=== Task description ===
Would you please copy each line of the listing that mentions "对ibatis分页功能的改进"?
[Dataset — start]
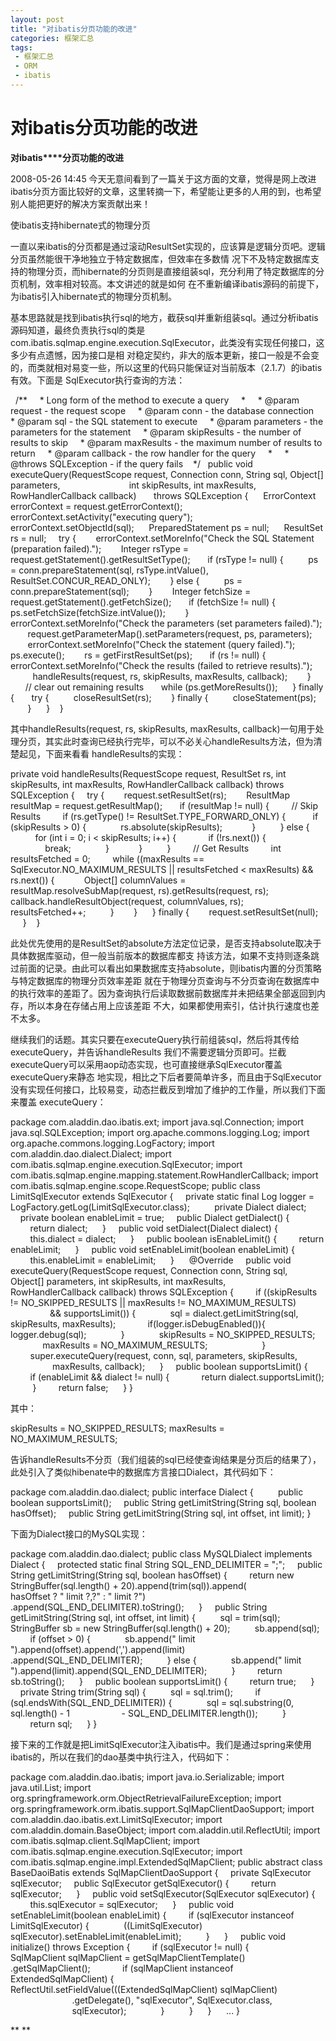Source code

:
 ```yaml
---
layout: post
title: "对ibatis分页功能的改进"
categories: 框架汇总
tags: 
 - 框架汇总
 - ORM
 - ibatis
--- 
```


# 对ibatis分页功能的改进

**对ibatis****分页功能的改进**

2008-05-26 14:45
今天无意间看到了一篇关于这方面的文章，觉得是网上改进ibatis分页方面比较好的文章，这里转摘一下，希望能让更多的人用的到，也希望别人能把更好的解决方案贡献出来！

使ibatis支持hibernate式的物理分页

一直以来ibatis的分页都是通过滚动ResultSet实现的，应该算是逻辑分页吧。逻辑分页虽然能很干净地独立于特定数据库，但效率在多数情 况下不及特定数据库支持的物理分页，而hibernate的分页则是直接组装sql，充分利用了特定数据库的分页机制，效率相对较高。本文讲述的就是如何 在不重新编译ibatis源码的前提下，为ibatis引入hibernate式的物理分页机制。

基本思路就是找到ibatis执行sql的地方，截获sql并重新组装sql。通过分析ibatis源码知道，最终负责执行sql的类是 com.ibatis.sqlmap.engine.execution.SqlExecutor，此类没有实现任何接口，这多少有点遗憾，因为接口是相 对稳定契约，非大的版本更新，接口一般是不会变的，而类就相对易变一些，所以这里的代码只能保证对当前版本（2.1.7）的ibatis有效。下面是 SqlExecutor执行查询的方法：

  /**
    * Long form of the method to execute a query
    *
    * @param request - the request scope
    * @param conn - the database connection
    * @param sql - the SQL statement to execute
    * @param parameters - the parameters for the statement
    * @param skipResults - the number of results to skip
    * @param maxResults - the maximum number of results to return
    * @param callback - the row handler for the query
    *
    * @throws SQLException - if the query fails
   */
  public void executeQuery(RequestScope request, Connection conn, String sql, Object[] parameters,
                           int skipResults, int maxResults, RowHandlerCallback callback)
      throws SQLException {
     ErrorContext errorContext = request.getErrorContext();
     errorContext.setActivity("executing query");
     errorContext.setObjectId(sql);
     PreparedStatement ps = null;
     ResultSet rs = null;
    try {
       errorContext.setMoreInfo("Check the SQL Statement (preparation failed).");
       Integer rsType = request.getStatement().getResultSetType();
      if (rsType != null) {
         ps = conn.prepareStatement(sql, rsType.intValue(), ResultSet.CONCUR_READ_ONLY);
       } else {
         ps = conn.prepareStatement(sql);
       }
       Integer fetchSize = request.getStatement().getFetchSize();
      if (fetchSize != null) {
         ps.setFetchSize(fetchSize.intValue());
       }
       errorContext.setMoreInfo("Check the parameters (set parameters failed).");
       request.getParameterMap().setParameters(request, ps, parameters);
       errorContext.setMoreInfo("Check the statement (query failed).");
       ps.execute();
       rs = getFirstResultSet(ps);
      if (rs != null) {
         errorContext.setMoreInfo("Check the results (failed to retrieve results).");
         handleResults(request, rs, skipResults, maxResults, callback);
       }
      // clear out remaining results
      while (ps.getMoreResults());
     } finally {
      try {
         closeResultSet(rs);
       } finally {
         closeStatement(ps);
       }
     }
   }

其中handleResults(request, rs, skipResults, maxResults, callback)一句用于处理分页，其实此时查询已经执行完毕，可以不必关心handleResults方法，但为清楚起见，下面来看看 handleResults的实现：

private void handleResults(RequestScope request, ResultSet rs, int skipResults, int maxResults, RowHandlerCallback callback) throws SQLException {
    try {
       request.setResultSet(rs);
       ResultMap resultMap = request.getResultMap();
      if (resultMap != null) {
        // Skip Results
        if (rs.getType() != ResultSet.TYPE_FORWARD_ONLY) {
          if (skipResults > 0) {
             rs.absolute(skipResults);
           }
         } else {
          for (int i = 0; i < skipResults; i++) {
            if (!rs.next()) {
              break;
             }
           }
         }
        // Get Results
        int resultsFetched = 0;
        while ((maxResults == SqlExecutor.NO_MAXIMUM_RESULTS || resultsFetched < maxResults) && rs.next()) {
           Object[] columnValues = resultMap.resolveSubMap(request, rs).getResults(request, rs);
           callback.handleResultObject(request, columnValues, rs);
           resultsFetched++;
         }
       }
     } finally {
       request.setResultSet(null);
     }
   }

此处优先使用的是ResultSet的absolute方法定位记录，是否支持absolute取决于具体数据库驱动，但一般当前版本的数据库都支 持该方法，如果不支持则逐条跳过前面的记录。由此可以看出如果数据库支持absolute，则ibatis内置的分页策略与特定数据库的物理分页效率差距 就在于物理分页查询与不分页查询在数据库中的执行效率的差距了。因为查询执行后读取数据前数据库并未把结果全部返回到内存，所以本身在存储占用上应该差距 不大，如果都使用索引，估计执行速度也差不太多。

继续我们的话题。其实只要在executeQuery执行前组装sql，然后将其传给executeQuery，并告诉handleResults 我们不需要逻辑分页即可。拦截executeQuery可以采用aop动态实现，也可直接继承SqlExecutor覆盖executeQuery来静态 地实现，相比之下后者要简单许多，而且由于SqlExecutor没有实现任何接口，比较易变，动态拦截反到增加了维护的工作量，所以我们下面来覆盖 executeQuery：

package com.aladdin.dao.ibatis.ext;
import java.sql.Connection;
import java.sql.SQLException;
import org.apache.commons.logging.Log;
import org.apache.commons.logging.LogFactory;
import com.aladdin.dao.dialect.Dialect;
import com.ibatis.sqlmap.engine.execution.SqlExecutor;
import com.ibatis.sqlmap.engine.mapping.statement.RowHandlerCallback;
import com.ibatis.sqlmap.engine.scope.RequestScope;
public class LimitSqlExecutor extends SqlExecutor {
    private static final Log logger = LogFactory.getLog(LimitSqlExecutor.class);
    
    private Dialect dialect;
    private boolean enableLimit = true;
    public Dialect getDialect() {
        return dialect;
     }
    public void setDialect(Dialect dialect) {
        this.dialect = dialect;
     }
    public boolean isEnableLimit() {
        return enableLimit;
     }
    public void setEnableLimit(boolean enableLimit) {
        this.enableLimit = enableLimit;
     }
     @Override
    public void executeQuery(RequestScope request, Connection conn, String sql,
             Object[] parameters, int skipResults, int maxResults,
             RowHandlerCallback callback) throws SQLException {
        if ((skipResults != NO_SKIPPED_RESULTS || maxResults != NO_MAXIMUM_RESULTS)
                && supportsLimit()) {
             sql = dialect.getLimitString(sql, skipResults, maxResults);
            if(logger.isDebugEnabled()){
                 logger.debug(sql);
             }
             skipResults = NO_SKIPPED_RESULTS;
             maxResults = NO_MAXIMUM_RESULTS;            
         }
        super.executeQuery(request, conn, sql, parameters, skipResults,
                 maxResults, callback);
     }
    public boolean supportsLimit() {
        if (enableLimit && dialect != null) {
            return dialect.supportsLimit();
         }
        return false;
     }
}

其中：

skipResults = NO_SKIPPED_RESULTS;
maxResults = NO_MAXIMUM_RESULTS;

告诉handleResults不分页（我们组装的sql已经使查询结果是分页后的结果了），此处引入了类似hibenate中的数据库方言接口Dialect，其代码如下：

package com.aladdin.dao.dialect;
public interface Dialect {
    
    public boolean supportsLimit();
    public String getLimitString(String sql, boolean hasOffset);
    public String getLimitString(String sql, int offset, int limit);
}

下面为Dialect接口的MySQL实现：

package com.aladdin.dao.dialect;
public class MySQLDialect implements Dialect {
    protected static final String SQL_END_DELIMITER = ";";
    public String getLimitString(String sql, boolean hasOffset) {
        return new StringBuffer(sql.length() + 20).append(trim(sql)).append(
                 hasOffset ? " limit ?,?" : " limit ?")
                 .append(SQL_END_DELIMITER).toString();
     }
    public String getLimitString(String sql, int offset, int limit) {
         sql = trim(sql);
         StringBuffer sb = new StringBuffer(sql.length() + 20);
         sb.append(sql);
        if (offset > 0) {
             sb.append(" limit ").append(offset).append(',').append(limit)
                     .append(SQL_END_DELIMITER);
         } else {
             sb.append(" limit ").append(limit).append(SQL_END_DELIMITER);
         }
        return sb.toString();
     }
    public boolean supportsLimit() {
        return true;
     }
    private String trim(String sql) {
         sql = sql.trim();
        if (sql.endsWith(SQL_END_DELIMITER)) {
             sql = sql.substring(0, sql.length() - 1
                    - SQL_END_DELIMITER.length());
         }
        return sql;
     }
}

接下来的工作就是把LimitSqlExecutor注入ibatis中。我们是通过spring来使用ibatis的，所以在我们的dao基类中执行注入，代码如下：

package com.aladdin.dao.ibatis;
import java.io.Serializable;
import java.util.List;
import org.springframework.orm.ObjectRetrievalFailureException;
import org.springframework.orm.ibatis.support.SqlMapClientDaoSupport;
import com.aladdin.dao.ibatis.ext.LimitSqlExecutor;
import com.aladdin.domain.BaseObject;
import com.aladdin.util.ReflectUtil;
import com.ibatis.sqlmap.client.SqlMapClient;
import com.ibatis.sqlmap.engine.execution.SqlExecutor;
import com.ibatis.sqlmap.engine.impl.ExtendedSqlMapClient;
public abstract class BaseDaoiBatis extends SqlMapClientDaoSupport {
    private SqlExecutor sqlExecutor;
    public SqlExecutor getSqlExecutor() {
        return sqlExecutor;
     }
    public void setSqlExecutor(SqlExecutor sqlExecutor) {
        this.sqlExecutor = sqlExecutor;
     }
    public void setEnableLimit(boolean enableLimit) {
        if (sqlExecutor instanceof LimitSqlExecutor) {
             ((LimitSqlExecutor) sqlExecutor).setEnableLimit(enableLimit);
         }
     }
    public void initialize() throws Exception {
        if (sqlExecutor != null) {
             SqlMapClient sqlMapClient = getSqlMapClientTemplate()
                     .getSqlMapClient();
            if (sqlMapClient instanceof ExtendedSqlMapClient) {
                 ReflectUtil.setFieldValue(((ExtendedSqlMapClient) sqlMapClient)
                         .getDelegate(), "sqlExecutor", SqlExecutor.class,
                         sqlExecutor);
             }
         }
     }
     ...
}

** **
[Dataset — finish]
[Dataset — start]
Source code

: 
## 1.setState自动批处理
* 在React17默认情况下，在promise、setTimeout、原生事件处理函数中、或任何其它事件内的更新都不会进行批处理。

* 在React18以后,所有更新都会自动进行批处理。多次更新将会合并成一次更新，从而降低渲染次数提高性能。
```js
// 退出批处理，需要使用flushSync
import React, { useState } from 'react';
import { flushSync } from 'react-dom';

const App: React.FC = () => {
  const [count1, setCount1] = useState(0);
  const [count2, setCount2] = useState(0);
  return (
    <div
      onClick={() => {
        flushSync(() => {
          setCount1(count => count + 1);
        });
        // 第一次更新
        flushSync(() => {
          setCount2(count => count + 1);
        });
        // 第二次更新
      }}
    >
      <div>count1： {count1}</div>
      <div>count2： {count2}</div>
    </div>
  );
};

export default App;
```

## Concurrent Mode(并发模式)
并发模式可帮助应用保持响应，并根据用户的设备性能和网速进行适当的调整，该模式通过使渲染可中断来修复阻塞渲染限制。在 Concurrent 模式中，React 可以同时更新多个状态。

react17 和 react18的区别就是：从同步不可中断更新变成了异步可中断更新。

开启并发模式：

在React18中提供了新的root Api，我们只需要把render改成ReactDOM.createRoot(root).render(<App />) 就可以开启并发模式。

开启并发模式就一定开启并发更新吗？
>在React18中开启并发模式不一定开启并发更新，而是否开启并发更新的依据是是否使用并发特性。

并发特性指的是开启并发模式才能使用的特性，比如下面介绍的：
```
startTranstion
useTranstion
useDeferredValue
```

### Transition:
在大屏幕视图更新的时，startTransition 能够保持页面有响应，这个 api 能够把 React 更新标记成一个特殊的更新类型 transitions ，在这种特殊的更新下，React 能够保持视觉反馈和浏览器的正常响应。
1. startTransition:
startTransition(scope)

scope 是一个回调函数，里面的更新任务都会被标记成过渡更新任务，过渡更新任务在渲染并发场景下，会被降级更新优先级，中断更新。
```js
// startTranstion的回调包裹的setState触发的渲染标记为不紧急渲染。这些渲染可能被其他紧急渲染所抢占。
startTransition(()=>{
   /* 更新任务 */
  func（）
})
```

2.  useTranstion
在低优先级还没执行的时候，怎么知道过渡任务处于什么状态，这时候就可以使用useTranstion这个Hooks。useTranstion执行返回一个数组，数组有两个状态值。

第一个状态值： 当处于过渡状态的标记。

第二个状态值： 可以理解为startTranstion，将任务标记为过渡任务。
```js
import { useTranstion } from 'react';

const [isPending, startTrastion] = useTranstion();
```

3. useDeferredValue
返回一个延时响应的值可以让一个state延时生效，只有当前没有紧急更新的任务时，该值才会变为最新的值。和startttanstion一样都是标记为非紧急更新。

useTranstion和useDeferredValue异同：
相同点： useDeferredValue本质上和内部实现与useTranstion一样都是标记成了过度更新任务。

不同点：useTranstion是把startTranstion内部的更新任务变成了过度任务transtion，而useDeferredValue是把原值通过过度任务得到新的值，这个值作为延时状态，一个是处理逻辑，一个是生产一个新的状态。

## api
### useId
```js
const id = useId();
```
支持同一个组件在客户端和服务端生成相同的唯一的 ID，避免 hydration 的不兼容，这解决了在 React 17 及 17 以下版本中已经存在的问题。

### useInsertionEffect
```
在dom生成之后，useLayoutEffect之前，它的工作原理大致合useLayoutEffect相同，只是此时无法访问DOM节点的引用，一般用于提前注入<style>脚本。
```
[Dataset — finish]
[Dataset — start]
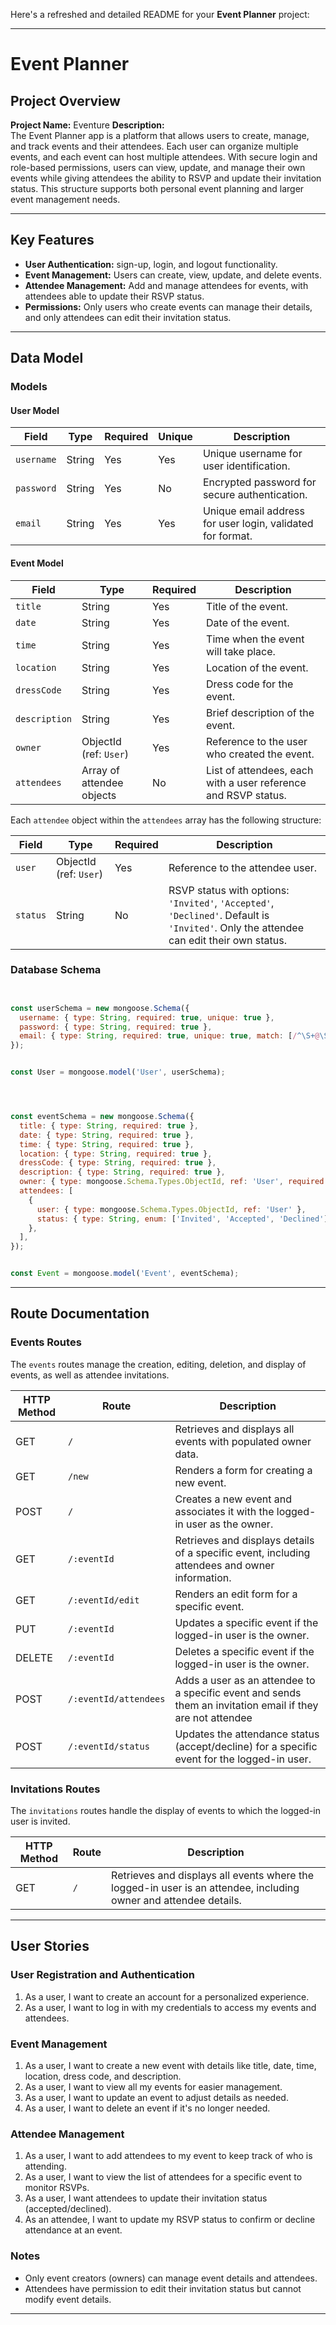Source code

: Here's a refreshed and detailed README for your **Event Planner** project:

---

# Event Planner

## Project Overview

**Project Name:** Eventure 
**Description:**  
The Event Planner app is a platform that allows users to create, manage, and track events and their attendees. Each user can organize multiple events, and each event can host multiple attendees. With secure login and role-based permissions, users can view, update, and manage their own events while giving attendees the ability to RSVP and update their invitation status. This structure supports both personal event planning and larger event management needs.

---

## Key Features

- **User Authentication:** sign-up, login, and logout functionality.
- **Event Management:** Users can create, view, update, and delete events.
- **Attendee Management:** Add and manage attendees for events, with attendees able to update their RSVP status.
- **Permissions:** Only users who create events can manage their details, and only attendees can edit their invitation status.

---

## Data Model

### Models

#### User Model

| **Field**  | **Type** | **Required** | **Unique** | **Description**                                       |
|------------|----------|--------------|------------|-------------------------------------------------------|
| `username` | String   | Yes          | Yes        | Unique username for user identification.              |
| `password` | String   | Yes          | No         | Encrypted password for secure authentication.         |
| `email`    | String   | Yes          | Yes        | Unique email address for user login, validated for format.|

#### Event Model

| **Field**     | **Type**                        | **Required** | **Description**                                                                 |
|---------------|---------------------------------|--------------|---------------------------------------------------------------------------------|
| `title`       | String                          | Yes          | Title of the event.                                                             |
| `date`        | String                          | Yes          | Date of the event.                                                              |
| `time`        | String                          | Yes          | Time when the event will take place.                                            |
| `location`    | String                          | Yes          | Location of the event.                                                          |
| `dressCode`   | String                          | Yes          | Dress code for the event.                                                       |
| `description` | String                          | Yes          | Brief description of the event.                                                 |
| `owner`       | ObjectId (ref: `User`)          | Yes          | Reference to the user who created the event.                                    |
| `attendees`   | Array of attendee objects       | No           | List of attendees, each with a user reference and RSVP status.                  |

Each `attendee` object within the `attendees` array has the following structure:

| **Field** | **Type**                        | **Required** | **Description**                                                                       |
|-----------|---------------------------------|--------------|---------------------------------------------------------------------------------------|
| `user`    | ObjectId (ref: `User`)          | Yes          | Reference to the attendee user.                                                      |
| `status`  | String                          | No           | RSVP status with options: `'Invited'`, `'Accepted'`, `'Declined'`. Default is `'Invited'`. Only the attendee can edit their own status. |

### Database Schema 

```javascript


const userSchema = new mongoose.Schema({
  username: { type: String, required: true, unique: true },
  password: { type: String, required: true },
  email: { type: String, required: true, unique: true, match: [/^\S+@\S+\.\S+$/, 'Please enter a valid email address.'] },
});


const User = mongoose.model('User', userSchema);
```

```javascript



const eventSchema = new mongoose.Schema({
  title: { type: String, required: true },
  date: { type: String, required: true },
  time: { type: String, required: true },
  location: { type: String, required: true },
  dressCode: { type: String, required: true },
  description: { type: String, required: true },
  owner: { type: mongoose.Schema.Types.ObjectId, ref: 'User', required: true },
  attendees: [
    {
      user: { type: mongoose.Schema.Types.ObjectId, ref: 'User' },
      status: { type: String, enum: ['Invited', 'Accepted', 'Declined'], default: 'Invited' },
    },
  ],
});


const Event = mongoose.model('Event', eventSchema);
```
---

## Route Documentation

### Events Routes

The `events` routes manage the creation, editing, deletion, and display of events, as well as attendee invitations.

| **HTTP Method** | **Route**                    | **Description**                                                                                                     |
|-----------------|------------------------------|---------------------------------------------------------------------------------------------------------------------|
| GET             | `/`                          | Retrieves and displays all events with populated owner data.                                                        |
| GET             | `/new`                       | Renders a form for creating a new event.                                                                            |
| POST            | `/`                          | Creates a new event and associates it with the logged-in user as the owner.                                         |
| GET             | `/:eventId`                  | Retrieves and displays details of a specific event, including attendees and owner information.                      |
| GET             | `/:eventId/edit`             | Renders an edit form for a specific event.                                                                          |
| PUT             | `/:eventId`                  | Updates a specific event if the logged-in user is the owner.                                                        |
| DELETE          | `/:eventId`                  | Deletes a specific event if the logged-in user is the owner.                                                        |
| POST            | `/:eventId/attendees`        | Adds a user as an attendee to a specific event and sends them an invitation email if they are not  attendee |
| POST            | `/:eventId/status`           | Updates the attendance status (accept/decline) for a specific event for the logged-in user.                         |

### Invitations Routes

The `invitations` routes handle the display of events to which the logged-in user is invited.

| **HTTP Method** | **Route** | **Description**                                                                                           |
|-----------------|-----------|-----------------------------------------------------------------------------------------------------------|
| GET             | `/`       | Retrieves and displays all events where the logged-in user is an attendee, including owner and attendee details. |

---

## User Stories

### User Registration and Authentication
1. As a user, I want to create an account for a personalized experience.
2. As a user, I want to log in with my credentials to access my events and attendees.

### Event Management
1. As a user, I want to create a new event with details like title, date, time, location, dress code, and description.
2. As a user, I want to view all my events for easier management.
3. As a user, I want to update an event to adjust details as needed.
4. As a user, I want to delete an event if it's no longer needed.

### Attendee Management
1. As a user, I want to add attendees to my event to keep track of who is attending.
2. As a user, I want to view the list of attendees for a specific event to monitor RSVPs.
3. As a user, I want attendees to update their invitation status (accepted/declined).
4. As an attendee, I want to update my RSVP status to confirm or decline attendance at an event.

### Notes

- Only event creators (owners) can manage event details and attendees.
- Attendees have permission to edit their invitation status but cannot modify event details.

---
[Dataset — finish]
=== Answer to the exercise ===
title: "对ibatis分页功能的改进"
# 对ibatis分页功能的改进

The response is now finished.